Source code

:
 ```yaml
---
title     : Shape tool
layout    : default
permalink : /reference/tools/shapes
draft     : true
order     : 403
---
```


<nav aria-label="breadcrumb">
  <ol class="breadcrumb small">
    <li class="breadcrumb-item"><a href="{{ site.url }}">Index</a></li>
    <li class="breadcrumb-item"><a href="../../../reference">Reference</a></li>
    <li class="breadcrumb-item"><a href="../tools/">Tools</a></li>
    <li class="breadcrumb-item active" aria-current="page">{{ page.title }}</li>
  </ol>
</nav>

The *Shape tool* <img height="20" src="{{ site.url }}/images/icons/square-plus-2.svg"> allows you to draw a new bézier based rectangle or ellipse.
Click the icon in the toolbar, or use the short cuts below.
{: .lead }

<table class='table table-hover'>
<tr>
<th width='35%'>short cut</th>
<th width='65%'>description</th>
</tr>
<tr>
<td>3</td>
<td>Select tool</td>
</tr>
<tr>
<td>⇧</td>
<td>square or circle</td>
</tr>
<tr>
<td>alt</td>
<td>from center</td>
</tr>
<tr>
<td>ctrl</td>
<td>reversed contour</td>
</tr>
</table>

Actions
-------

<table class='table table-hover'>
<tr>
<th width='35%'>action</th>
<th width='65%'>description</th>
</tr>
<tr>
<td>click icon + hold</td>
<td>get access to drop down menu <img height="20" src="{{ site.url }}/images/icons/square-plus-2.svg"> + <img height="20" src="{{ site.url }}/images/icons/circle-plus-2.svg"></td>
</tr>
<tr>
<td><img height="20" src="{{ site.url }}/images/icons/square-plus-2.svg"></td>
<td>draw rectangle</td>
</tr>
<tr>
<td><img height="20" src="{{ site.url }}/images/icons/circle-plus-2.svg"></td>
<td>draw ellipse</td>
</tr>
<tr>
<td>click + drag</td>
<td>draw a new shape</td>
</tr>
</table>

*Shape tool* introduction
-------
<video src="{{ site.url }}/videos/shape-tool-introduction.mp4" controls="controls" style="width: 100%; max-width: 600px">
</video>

════

### [ACTIVITY]
From the first line to the last, output the records word for word.

### [SOLUTION TO THE PROBLEM]
Source code

:
 ```yaml
---
title     : Shape tool
layout    : default
permalink : /reference/tools/shapes
draft     : true
order     : 403
---
```


<nav aria-label="breadcrumb">
  <ol class="breadcrumb small">
    <li class="breadcrumb-item"><a href="{{ site.url }}">Index</a></li>
    <li class="breadcrumb-item"><a href="../../../reference">Reference</a></li>
    <li class="breadcrumb-item"><a href="../tools/">Tools</a></li>
    <li class="breadcrumb-item active" aria-current="page">{{ page.title }}</li>
  </ol>
</nav>

The *Shape tool* <img height="20" src="{{ site.url }}/images/icons/square-plus-2.svg"> allows you to draw a new bézier based rectangle or ellipse.
Click the icon in the toolbar, or use the short cuts below.
{: .lead }

<table class='table table-hover'>
<tr>
<th width='35%'>short cut</th>
<th width='65%'>description</th>
</tr>
<tr>
<td>3</td>
<td>Select tool</td>
</tr>
<tr>
<td>⇧</td>
<td>square or circle</td>
</tr>
<tr>
<td>alt</td>
<td>from center</td>
</tr>
<tr>
<td>ctrl</td>
<td>reversed contour</td>
</tr>
</table>

Actions
-------

<table class='table table-hover'>
<tr>
<th width='35%'>action</th>
<th width='65%'>description</th>
</tr>
<tr>
<td>click icon + hold</td>
<td>get access to drop down menu <img height="20" src="{{ site.url }}/images/icons/square-plus-2.svg"> + <img height="20" src="{{ site.url }}/images/icons/circle-plus-2.svg"></td>
</tr>
<tr>
<td><img height="20" src="{{ site.url }}/images/icons/square-plus-2.svg"></td>
<td>draw rectangle</td>
</tr>
<tr>
<td><img height="20" src="{{ site.url }}/images/icons/circle-plus-2.svg"></td>
<td>draw ellipse</td>
</tr>
<tr>
<td>click + drag</td>
<td>draw a new shape</td>
</tr>
</table>

*Shape tool* introduction
-------
<video src="{{ site.url }}/videos/shape-tool-introduction.mp4" controls="controls" style="width: 100%; max-width: 600px">
</video>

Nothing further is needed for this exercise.